Por outro lado, Sanders começa a campanha com várias vantagens, como a organização em 50 estados e uma grande liderança entre pequenos doadores — equivalente à base de doadores de todos os outros aspirantes à indicação democrata juntos. Pesquisas iniciais sobre a corrida eleitoral de 2020 o situam em segundo lugar, atrás apenas do ex-vice-presidente Joe Biden.
Os socialistas e Trump
Estrelas em ascensão como Alexandria Ocasio-Cortez e Ayanna Pressley desviaram parte de sua autoridade sobre a ala progressista do partido, mas o senador ainda afirma ter gerado uma “revolução política” que reformulou o Partido Democrata e criou uma geração de jovens eleitores socialistas.
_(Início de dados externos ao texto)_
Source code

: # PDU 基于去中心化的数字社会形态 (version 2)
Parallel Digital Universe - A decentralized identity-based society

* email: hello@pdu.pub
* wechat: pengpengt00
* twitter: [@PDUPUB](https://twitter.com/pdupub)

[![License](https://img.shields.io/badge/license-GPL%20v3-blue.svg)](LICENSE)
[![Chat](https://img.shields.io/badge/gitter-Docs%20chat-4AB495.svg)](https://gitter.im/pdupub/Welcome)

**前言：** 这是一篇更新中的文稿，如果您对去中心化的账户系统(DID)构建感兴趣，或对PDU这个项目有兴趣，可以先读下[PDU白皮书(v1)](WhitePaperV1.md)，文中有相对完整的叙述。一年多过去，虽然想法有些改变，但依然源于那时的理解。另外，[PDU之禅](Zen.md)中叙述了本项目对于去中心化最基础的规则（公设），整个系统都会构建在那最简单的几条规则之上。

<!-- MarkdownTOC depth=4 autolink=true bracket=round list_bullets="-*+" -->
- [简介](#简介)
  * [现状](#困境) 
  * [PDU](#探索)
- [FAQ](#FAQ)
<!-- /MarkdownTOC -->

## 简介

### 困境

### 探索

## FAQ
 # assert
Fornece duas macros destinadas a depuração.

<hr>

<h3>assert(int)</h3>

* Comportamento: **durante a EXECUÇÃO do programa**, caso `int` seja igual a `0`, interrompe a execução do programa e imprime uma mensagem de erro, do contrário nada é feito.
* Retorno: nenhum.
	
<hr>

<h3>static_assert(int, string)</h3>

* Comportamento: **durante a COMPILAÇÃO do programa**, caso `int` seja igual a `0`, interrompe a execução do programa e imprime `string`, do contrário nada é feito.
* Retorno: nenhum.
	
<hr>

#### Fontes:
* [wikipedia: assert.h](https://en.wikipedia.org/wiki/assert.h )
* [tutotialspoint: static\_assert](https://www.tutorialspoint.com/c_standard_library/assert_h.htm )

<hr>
Sanders também é parcialmente responsável pela decisão do partido no ano passado de rever o processo de indicação do seu candidato, por meio da redução drástica da influência dos chamados superdelegados, indicados pela cúpula partidária, e do aumento da transparência em torno dos debates — fatores que ele sentiu terem favorecido Hillary Clinton em 2016.
O senador já logo abriu fogo contra principal rival na corrida de 2020, Donald Trump.
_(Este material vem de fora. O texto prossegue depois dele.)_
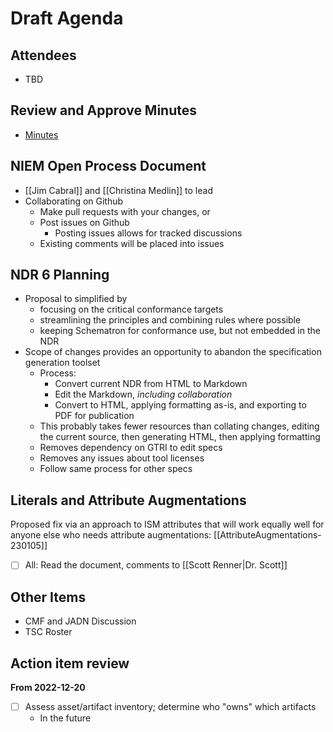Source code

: # Draft Agenda

## Attendees

- TBD

## Review and Approve Minutes

- [Minutes](https://github.com/niemopen/ntac-admin/blob/main/meetings/2023-01-17-minutes.md)

## NIEM Open Process Document

- [[Jim Cabral]] and [[Christina Medlin]] to lead
- Collaborating on Github
	- Make pull requests with your changes, or
	- Post issues on Github
		- Posting issues allows for tracked discussions
	- Existing comments will be placed into issues

## NDR 6 Planning

- Proposal to simplified by
	- focusing on the critical conformance targets
	- streamlining the principles and combining rules where possible
	- keeping Schematron for conformance use, but not embedded in the NDR
- Scope of changes provides an opportunity to abandon the specification generation toolset
	- Process:
		- Convert current NDR from HTML to Markdown
		- Edit the Markdown, _including collaboration_
		- Convert to HTML, applying formatting as-is, and exporting to PDF for publication
	- This probably takes fewer resources than collating changes, editing the current source, then generating HTML, then applying formatting
	- Removes dependency on GTRI to edit specs
	- Removes any issues about tool licenses
	- Follow same process for other specs

## Literals and Attribute Augmentations

Proposed fix via an approach to ISM attributes that will work equally well for anyone else who needs attribute augmentations: [[AttributeAugmentations-230105]]

- [ ] All: Read the document, comments to [[Scott Renner|Dr. Scott]]

## Other Items

- CMF and JADN Discussion
- TSC Roster

## Action item review

**From 2022-12-20**

- [ ] Assess asset/artifact inventory; determine who "owns" which artifacts
	- In the future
“Vocês sabem tão bem quanto eu que estamos vivendo um momento crucial e perigoso na História americana”, disse ele no e-mail a apoiadores. “Estamos concorrendo contra um presidente que é um mentiroso patológico, uma fraude, um racista, um sexista, um xenófobo e alguém que está minando a democracia americana ao nos conduzir em uma direção autoritária.”
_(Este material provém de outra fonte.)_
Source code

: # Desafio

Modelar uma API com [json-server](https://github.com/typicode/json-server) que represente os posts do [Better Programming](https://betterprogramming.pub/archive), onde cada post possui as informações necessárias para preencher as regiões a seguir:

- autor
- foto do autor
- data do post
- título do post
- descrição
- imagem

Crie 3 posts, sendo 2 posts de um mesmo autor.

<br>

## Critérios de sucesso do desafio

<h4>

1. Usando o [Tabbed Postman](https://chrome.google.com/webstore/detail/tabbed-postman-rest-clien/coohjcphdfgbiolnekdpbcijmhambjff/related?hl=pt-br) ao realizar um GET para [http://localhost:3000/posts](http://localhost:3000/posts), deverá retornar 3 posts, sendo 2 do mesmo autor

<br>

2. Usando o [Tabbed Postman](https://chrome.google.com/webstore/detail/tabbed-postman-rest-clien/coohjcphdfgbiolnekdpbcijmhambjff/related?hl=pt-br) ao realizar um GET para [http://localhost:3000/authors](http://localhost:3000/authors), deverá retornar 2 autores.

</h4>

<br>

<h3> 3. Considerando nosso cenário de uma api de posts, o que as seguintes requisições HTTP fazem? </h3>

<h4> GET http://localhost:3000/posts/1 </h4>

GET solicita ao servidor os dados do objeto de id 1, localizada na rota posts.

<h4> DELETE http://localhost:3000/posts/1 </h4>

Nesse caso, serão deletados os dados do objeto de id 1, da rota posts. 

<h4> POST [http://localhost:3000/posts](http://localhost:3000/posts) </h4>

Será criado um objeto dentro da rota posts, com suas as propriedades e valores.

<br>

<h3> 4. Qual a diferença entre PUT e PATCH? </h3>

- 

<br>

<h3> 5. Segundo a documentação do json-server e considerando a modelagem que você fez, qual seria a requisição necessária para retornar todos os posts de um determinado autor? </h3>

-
Minutos depois de anunciada a candidatura e Sanders, Trump postou no Twitter: “Se o partido de oposição (não, não a mídia) tivesse ganhado a eleição, o mercado de ações estaria em baixa de pelo menos 10 mil pontos agora. Estamos subindo, subindo, subindo”. A alusão a uma hipotética queda dos mercados, caso os democratas tivessem sido vitoriosos em 2016, é uma constante no discurso do ocupante da Casa Branca.
No início do mês, Trump voltou a demonstrar sua habilidade para criar vilões que sirvam como adversários políticos e apresentou seu novo antagonista: os socialistas, de cujo grupo Bernie Sanders é uma das referências. O discurso indicou qual deve ser a cara da campanha de reeleição do republicano.
— Aqui nos Estados Unidos, estamos alarmados com novos chamados para adotar o socialismo em nosso país — disse o presidente. — Esta noite, decidimos que a América nunca será um país socialista.
A ameaça do socialismo foi algo novo no discurso de Trump. Mas pode se tornar dominante na retórica da campanha de 2020, como os ataques aos imigrantes o foram na campanha de 2016, quando ele provocou sobressalto com seus ataques contra “estrangeiros ilegais e criminosos”. Se evocar o fantasma do socialismo, Trump pode conseguir uma arma potencialmente eficaz para se confrontar com um Partido Democrata cada vez mais inclinado à esquerda, assim como outros membros do partido que propagam políticas como uma alíquota de imposto de renda de 70% para multimilionários e assistência médica para todos. Embora essas políticas sejam de esquerda, não há evidência de qualquer onda socialista a varrer os Estados Unidos.